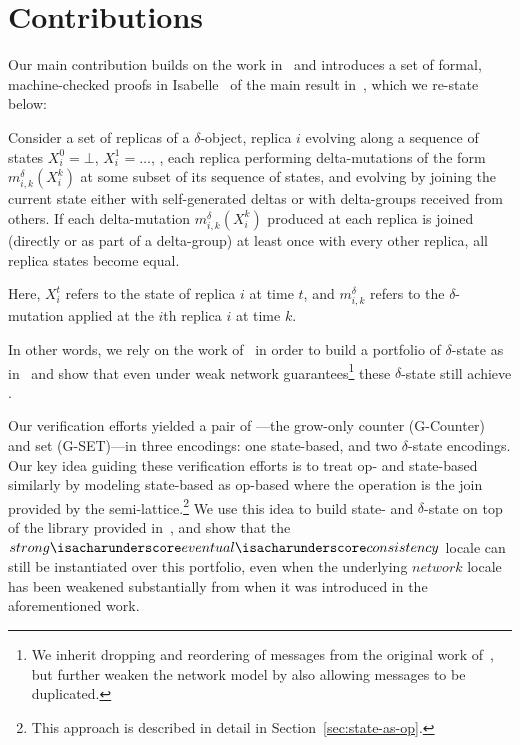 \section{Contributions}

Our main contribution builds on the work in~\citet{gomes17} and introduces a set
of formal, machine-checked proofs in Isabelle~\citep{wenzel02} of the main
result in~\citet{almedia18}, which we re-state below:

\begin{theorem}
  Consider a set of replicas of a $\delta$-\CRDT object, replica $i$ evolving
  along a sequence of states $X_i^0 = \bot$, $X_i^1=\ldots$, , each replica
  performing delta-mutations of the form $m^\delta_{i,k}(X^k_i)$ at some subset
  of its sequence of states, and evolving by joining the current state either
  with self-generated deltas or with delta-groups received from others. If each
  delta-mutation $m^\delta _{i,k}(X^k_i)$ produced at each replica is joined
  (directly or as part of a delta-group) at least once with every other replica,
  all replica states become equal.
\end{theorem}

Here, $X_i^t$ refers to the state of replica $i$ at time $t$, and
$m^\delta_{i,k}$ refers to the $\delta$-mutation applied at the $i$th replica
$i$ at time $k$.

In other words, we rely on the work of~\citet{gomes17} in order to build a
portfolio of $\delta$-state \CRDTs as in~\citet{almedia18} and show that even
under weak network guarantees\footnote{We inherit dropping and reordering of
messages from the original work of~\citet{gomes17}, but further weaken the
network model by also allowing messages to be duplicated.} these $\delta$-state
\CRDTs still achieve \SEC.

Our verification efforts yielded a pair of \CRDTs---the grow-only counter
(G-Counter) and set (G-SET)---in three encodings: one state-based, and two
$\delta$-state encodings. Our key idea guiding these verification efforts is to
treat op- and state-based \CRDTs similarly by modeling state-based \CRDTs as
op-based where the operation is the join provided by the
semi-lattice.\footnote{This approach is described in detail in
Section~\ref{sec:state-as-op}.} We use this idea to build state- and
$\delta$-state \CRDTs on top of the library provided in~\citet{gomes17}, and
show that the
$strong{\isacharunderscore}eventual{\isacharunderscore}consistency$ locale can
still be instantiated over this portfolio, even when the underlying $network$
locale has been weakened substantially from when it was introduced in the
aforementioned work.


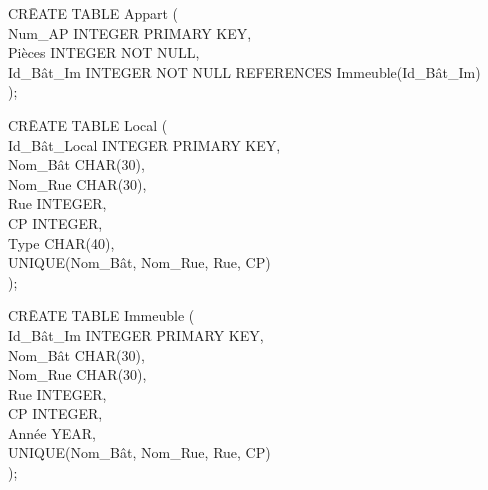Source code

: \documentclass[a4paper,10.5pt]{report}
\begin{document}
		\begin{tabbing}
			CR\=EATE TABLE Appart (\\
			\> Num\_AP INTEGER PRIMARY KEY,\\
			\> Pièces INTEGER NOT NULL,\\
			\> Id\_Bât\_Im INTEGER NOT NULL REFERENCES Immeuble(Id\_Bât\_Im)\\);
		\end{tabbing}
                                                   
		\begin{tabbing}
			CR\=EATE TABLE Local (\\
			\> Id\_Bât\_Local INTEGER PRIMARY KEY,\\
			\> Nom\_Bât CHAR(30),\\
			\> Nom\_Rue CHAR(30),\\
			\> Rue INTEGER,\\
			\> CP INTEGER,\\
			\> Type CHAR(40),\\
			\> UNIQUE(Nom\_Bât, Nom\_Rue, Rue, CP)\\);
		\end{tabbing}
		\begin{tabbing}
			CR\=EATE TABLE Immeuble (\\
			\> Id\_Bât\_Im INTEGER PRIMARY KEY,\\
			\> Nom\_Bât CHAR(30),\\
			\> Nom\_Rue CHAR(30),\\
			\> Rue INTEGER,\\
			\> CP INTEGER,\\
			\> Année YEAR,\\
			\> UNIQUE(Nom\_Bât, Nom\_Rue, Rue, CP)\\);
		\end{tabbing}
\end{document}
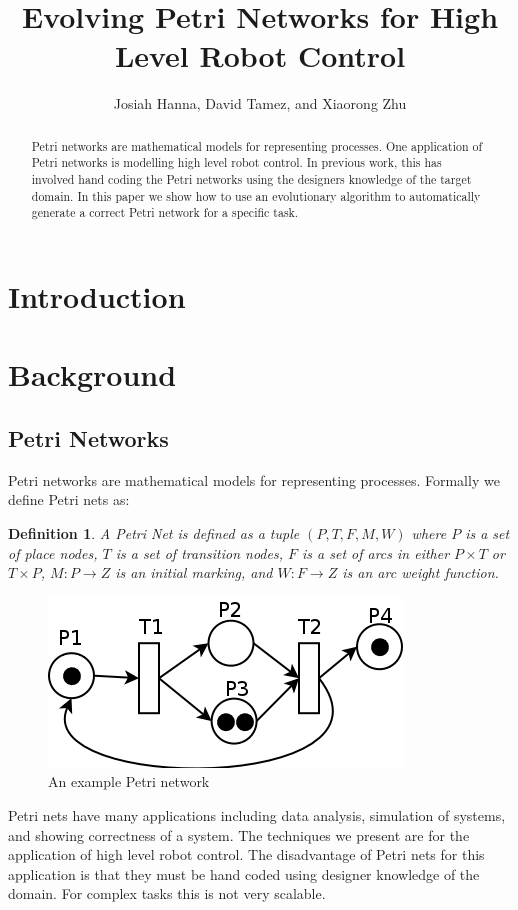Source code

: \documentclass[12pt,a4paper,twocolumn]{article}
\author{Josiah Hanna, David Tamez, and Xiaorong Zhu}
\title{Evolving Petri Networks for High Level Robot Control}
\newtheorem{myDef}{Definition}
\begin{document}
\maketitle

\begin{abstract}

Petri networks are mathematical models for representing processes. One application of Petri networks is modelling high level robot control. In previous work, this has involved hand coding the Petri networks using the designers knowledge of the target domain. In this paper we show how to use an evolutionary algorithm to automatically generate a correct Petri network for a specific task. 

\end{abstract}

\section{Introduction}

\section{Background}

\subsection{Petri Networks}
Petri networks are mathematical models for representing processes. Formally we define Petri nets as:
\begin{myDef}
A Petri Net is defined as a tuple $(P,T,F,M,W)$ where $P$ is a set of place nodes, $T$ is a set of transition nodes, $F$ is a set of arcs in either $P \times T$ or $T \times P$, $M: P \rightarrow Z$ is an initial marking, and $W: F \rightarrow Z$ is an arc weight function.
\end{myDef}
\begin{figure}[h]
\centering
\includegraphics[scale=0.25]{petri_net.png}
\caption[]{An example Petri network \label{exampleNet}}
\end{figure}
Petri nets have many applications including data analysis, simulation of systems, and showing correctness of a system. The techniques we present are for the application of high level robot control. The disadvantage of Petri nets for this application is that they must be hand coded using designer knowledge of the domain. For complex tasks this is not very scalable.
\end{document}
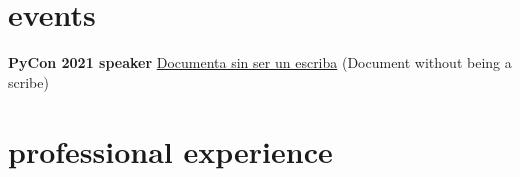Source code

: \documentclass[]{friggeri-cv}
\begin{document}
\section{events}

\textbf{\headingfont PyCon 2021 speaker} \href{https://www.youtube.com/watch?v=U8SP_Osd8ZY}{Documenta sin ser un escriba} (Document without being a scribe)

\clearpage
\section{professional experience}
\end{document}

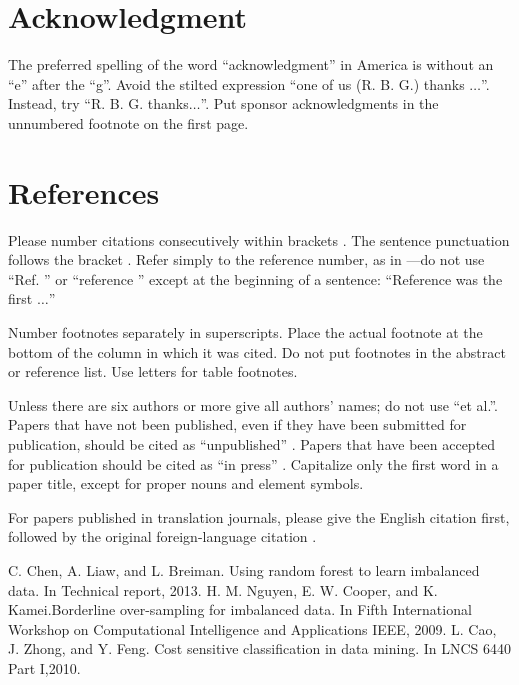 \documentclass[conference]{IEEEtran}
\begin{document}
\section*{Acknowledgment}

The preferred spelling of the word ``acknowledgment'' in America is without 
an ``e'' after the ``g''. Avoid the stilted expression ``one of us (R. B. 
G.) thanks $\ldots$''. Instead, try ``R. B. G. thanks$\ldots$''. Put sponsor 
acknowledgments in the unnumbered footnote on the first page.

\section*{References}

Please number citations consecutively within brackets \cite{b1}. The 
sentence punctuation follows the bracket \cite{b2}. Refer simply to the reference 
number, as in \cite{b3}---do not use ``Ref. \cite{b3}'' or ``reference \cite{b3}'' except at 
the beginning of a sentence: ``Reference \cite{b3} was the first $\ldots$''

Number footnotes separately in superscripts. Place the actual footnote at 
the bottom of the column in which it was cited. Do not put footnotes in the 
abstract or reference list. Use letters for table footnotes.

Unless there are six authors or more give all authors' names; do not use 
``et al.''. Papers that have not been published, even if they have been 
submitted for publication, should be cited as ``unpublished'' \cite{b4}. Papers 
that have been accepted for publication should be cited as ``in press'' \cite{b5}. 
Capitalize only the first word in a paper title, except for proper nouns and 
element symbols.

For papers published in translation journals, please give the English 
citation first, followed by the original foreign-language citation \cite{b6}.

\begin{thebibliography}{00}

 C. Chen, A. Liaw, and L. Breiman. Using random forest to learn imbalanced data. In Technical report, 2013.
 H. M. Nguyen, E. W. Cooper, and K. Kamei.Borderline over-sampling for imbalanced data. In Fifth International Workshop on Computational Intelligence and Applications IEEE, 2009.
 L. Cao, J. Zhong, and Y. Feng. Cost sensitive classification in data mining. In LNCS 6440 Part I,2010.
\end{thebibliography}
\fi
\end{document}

• • • • • • •

[Work order] Please print exactly the lines of the entries above, beginning with the line that contains "of us (R. B." and ending with the last line.

[Reply]
an ``e'' after the ``g''. Avoid the stilted expression ``one of us (R. B. 
G.) thanks $\ldots$''. Instead, try ``R. B. G. thanks$\ldots$''. Put sponsor 
acknowledgments in the unnumbered footnote on the first page.

\section*{References}

Please number citations consecutively within brackets \cite{b1}. The 
sentence punctuation follows the bracket \cite{b2}. Refer simply to the reference 
number, as in \cite{b3}---do not use ``Ref. \cite{b3}'' or ``reference \cite{b3}'' except at 
the beginning of a sentence: ``Reference \cite{b3} was the first $\ldots$''

Number footnotes separately in superscripts. Place the actual footnote at 
the bottom of the column in which it was cited. Do not put footnotes in the 
abstract or reference list. Use letters for table footnotes.

Unless there are six authors or more give all authors' names; do not use 
``et al.''. Papers that have not been published, even if they have been 
submitted for publication, should be cited as ``unpublished'' \cite{b4}. Papers 
that have been accepted for publication should be cited as ``in press'' \cite{b5}. 
Capitalize only the first word in a paper title, except for proper nouns and 
element symbols.

For papers published in translation journals, please give the English 
citation first, followed by the original foreign-language citation \cite{b6}.

\begin{thebibliography}{00}

 C. Chen, A. Liaw, and L. Breiman. Using random forest to learn imbalanced data. In Technical report, 2013.
 H. M. Nguyen, E. W. Cooper, and K. Kamei.Borderline over-sampling for imbalanced data. In Fifth International Workshop on Computational Intelligence and Applications IEEE, 2009.
 L. Cao, J. Zhong, and Y. Feng. Cost sensitive classification in data mining. In LNCS 6440 Part I,2010.
\end{thebibliography}
\fi
\end{document}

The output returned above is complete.